* **Assignment**
Retype the entries below word for word, leaving out every picture.

* **Exercise data**
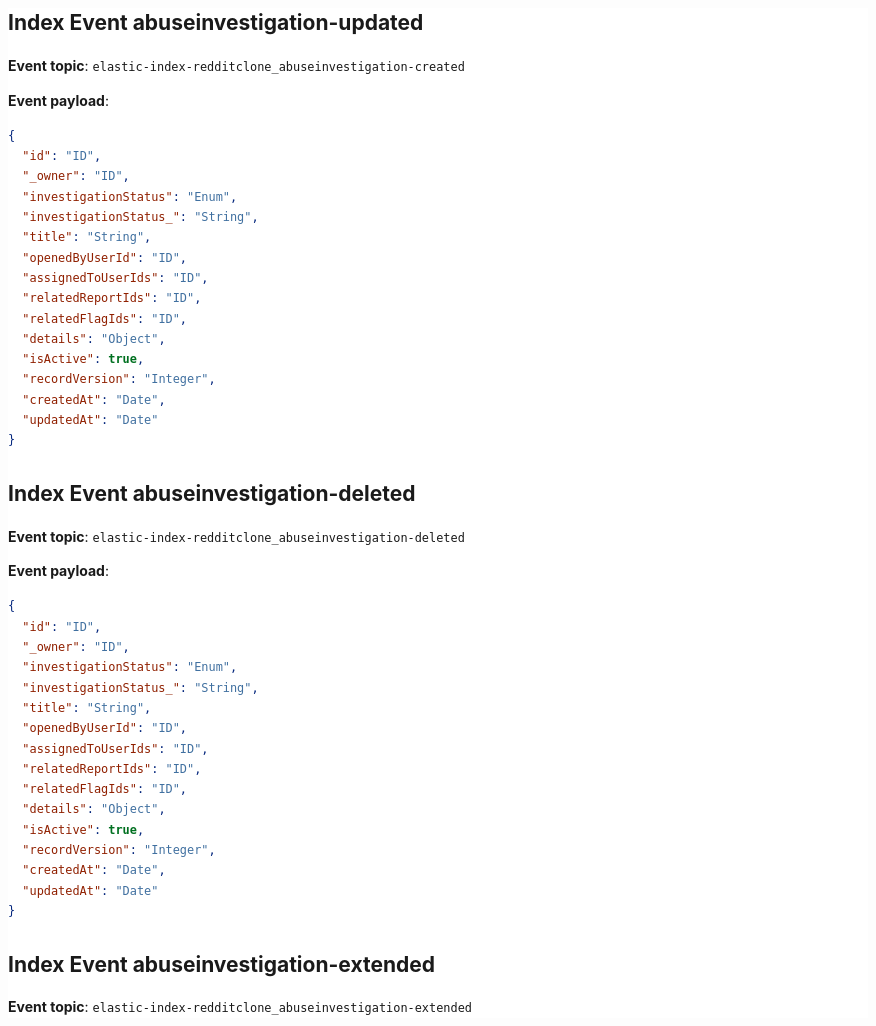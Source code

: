 ## Index Event abuseinvestigation-updated

**Event topic**: `elastic-index-redditclone_abuseinvestigation-created`

**Event payload**:

```json
{
  "id": "ID",
  "_owner": "ID",
  "investigationStatus": "Enum",
  "investigationStatus_": "String",
  "title": "String",
  "openedByUserId": "ID",
  "assignedToUserIds": "ID",
  "relatedReportIds": "ID",
  "relatedFlagIds": "ID",
  "details": "Object",
  "isActive": true,
  "recordVersion": "Integer",
  "createdAt": "Date",
  "updatedAt": "Date"
}
```

## Index Event abuseinvestigation-deleted

**Event topic**: `elastic-index-redditclone_abuseinvestigation-deleted`

**Event payload**:

```json
{
  "id": "ID",
  "_owner": "ID",
  "investigationStatus": "Enum",
  "investigationStatus_": "String",
  "title": "String",
  "openedByUserId": "ID",
  "assignedToUserIds": "ID",
  "relatedReportIds": "ID",
  "relatedFlagIds": "ID",
  "details": "Object",
  "isActive": true,
  "recordVersion": "Integer",
  "createdAt": "Date",
  "updatedAt": "Date"
}
```

## Index Event abuseinvestigation-extended

**Event topic**: `elastic-index-redditclone_abuseinvestigation-extended`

* **The completed task**
Source code

: ## Index Event abuseinvestigation-updated

**Event topic**: `elastic-index-redditclone_abuseinvestigation-created`

**Event payload**:

```json
{
  "id": "ID",
  "_owner": "ID",
  "investigationStatus": "Enum",
  "investigationStatus_": "String",
  "title": "String",
  "openedByUserId": "ID",
  "assignedToUserIds": "ID",
  "relatedReportIds": "ID",
  "relatedFlagIds": "ID",
  "details": "Object",
  "isActive": true,
  "recordVersion": "Integer",
  "createdAt": "Date",
  "updatedAt": "Date"
}
```

## Index Event abuseinvestigation-deleted

**Event topic**: `elastic-index-redditclone_abuseinvestigation-deleted`

**Event payload**:

```json
{
  "id": "ID",
  "_owner": "ID",
  "investigationStatus": "Enum",
  "investigationStatus_": "String",
  "title": "String",
  "openedByUserId": "ID",
  "assignedToUserIds": "ID",
  "relatedReportIds": "ID",
  "relatedFlagIds": "ID",
  "details": "Object",
  "isActive": true,
  "recordVersion": "Integer",
  "createdAt": "Date",
  "updatedAt": "Date"
}
```

## Index Event abuseinvestigation-extended

**Event topic**: `elastic-index-redditclone_abuseinvestigation-extended`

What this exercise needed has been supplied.